**Work to complete:** Any picture in the records below stays out; return everything else exactly.

**Material provided:**

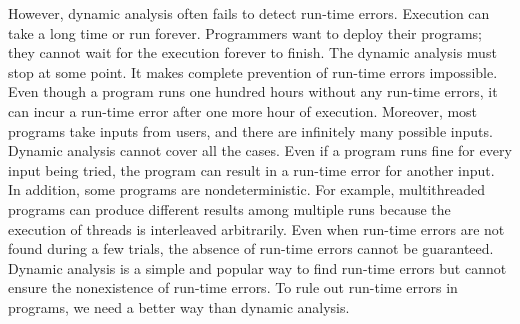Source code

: However, dynamic analysis often fails to detect run-time errors. Execution can take
a long time or run forever. Programmers want to deploy their programs; they
cannot wait for the execution forever to finish. The dynamic analysis must stop at some point.
It makes complete prevention of run-time errors impossible. Even though a
program runs one hundred hours without any run-time errors, it can incur
a run-time error after one more hour of execution. Moreover, most
programs take inputs from users, and there are infinitely many possible inputs.
Dynamic analysis cannot cover all the cases. Even if a program runs fine for every input
being tried, the program can result in a run-time error for another input.
In addition, some programs are nondeterministic. For example, multithreaded
programs can produce different results among multiple runs because the execution of
threads is interleaved arbitrarily. Even when run-time errors are not found
during a few trials, the absence of run-time errors cannot be guaranteed.
Dynamic analysis is a simple and popular way to find run-time errors but cannot ensure
the nonexistence of run-time errors. To rule out run-time errors in programs, we
need a better way than dynamic analysis.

**Solution for this task:**
Source code

: However, dynamic analysis often fails to detect run-time errors. Execution can take
a long time or run forever. Programmers want to deploy their programs; they
cannot wait for the execution forever to finish. The dynamic analysis must stop at some point.
It makes complete prevention of run-time errors impossible. Even though a
program runs one hundred hours without any run-time errors, it can incur
a run-time error after one more hour of execution. Moreover, most
programs take inputs from users, and there are infinitely many possible inputs.
Dynamic analysis cannot cover all the cases. Even if a program runs fine for every input
being tried, the program can result in a run-time error for another input.
In addition, some programs are nondeterministic. For example, multithreaded
programs can produce different results among multiple runs because the execution of
threads is interleaved arbitrarily. Even when run-time errors are not found
during a few trials, the absence of run-time errors cannot be guaranteed.
Dynamic analysis is a simple and popular way to find run-time errors but cannot ensure
the nonexistence of run-time errors. To rule out run-time errors in programs, we
need a better way than dynamic analysis.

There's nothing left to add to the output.